Segment Start: The input
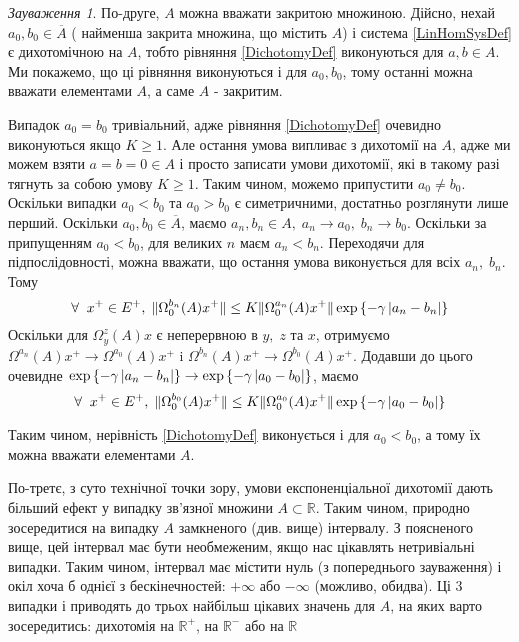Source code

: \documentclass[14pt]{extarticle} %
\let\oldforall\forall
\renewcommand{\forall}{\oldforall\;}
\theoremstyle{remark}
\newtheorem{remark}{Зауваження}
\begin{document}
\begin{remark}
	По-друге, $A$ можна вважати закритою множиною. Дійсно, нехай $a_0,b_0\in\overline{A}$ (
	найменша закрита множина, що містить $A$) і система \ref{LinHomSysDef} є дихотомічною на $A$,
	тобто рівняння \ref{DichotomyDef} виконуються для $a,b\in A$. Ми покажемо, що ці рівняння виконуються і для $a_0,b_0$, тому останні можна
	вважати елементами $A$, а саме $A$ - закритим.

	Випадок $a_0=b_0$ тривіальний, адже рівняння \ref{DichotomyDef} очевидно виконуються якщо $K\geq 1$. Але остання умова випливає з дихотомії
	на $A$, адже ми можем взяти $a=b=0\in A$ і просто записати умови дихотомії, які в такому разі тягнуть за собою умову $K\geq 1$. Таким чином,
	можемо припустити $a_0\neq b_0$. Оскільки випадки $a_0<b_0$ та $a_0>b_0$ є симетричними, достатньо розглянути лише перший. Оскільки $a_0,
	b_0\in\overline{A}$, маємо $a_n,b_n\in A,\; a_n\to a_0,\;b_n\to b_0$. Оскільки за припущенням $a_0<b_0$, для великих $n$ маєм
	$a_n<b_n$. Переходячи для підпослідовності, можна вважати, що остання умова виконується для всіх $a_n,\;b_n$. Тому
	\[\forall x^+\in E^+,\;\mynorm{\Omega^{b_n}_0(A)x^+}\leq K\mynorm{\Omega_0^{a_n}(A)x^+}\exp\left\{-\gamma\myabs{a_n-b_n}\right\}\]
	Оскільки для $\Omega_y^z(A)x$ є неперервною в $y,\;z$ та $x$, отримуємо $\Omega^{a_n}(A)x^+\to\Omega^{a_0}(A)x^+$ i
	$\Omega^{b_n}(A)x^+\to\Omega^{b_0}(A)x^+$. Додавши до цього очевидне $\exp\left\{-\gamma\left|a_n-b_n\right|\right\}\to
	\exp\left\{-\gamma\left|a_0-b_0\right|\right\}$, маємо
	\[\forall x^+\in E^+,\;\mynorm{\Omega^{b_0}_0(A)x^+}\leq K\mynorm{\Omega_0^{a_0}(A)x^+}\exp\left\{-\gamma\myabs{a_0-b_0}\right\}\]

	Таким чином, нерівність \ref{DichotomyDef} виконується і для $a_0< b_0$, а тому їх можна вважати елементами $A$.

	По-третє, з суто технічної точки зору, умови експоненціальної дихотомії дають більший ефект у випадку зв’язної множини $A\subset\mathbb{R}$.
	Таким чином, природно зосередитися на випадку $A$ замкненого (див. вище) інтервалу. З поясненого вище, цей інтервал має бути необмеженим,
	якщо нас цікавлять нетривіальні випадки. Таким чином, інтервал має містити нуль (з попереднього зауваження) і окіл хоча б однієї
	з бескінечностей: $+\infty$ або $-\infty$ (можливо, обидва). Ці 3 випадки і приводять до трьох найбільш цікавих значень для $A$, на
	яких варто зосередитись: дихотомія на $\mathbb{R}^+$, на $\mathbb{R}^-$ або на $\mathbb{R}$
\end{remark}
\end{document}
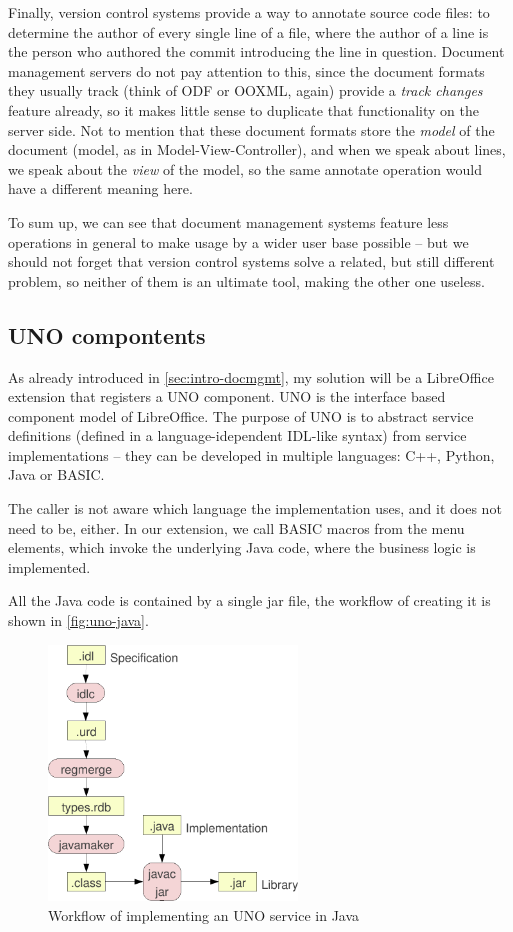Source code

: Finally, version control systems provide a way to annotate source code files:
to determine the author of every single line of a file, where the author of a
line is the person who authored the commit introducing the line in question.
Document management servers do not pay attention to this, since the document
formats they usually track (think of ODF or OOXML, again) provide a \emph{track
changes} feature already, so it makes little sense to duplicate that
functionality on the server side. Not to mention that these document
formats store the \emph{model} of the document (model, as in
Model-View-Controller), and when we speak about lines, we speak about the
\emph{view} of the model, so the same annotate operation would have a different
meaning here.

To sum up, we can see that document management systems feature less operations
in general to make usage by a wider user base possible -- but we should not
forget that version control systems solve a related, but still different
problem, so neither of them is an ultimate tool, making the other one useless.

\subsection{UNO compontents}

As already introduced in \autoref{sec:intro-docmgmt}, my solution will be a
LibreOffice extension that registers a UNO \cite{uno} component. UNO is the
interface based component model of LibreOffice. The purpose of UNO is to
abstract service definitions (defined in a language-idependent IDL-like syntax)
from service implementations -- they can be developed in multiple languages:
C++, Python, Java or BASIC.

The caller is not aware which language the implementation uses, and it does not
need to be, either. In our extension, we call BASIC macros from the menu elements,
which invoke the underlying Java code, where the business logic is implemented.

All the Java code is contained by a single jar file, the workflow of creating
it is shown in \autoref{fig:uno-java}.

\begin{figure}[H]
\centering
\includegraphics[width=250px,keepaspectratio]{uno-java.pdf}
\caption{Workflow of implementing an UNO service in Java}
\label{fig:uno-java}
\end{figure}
Segment End: The input
Segment Start: The input
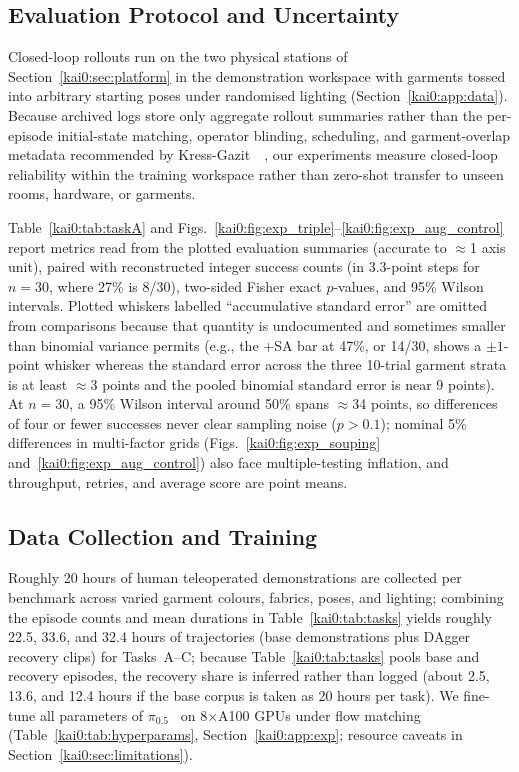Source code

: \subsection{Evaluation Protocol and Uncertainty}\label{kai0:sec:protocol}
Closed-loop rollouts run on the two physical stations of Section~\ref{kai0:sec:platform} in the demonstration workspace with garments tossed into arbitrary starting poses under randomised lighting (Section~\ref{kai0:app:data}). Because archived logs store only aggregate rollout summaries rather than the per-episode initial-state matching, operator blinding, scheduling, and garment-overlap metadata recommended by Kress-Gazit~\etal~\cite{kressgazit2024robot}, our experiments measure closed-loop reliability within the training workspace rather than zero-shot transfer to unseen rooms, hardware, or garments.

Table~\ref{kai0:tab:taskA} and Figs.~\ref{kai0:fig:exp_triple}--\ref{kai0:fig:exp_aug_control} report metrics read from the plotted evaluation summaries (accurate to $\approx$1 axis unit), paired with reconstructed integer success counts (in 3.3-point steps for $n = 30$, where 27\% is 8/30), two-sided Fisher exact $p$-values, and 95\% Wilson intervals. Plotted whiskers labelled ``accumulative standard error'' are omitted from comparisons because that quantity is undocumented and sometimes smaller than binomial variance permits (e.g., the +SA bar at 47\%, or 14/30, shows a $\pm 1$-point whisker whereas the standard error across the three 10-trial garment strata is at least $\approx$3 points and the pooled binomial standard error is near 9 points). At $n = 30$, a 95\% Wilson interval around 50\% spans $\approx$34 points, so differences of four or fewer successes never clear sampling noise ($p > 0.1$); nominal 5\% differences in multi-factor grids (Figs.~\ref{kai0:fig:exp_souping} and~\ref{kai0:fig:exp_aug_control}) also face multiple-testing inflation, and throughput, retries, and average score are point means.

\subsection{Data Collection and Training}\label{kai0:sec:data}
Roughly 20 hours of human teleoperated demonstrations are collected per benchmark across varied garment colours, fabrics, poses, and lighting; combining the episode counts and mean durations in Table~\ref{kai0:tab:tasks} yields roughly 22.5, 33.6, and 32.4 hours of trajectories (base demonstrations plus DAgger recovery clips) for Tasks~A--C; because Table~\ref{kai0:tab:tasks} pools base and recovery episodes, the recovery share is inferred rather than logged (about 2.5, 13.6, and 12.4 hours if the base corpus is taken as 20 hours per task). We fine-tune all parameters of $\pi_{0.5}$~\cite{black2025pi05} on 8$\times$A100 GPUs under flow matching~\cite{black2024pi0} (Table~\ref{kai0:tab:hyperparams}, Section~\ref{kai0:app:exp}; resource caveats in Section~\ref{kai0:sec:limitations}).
Segment End: The input
What is being asked: Taking the records as a whole, report how many of their lines include the word "subsection". Nothing but the number is wanted.

Output for this exercise: 3